Succino limpia los borrones verdes y malvas desparramados por el suelo, despeinada y empapada en sudor. Decide tomar un baño. Desnuda, arrastra la pesada bañera de cerámica bajo los rayos de sol que, débiles, traspasan el tragaluz de la celda. Vierte agua fría hasta que la tina rebosa, echa varios aceites con olor a hierba. Sentada en el borde de la bañera juega con el agua mientras espera que el calor del sol eleve la temperatura del bálsamo. Transcurrido un tiempo, hunde el cuerpo en el fluido. Cierra los ojos y aguanta la respiración. Es uno de los pequeños placeres que se permite a lo largo del día. Sumergida reconoce las terminaciones nerviosas de la piel; débiles imágenes de un prematuro nacimiento aparecen en su mente, la conducen a la raíz del alma. En cuanto emerge apenas recuerda tales sensaciones, el tacto es subyugado por su agudísimo sentido auditivo.
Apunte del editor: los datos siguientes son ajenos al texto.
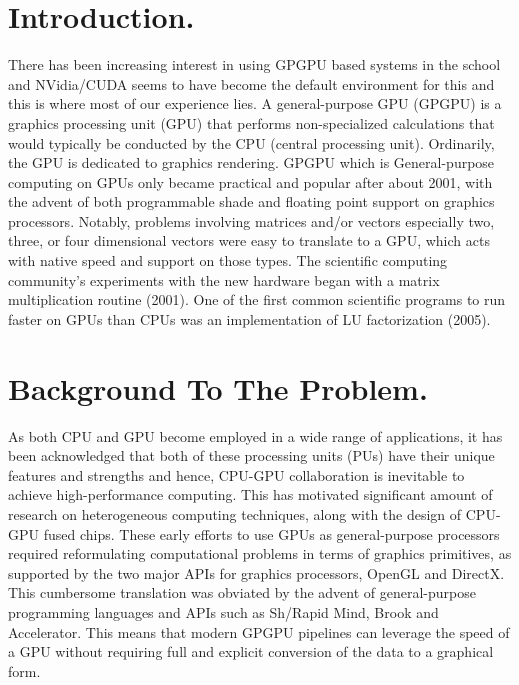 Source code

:\documentclass{article}
\begin{document}
\begin{large}\textbf{}\end{large}

\section{Introduction.}
{There has been increasing interest in using GPGPU based systems in the school and NVidia/CUDA
seems to have become the default environment for this and this is where most of our experience lies.
A general-purpose GPU (GPGPU) is a graphics processing unit (GPU) that performs non-specialized
calculations that would typically be conducted by the CPU (central processing unit). Ordinarily, the
GPU is dedicated to graphics rendering. GPGPU which is General-purpose computing on GPUs only
became practical and popular after about 2001, with the advent of both programmable shade and
floating point support on graphics processors. Notably, problems involving matrices and/or vectors
especially two, three, or four dimensional vectors were easy to translate to a GPU, which acts with
native speed and support on those types. The scientific computing community’s experiments with
the new hardware began with a matrix multiplication routine (2001). One of the first common
scientific programs to run faster on GPUs than CPUs was an implementation of LU factorization
(2005).
}

\section{Background To The Problem.}
{As both CPU and GPU become employed in a wide range of applications, it has been acknowledged
that both of these processing units (PUs) have their unique features and strengths and hence,
CPU-GPU collaboration is inevitable to achieve high-performance computing. This has motivated
significant amount of research on heterogeneous computing techniques, along with the design of
CPU-GPU fused chips. These early efforts to use GPUs as general-purpose processors required
reformulating computational problems in terms of graphics primitives, as supported by the two major
APIs for graphics processors, OpenGL and DirectX. This cumbersome translation was obviated by
the advent of general-purpose programming languages and APIs such as Sh/Rapid Mind, Brook and
Accelerator. This means that modern GPGPU pipelines can leverage the speed of a GPU without
requiring full and explicit conversion of the data to a graphical form.
}
\end{document}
De pie, las gotas aromatizadas recorren su cuerpo, eleva las manos y observa el descenso del líquido hacia la punta de los dedos. Las partículas se resisten a descender escondidas bajo las palmas; finalmente, caen suavemente dentro de la bañera.

 

Detecta el eco de unos pasos, los reconoce de inmediato: es Cilnio acercándose. De un salto sale de la pila, pisa el suelo encharcado. Se esconde tras el vestidor y cubre el cuerpo con una bata lila que prende de una de las esquinas; coge también una toalla, que utiliza para enrollar la larga melena. Todavía no se ha abrochado del todo la prenda cuando Cilnio entra. Viste un suntuoso traje color turquesa, un chaleco de seda magenta destaca sobre el blanco inmaculado de una camisa ribeteada mediante nobles encajes. Un enorme sombrero azul, bordado a base de rombos y cenefas color púrpura, oculta el rudo rostro. Calza unas botas negras, del cinto del pantalón cuelga una espada de minuciosa orfebrería, una esmeralda remata la empuñadura de plata. Se aproxima a grandes zancadas hacia la cómoda, agarra una margarita color malva de un pequeño jarrón. Los latidos de Succino se aceleran, le invade un quebradizo y débil desasosiego; endereza el cuerpo, centra la mirada al frente, el corazón se acostumbra, poco a poco, al miedo.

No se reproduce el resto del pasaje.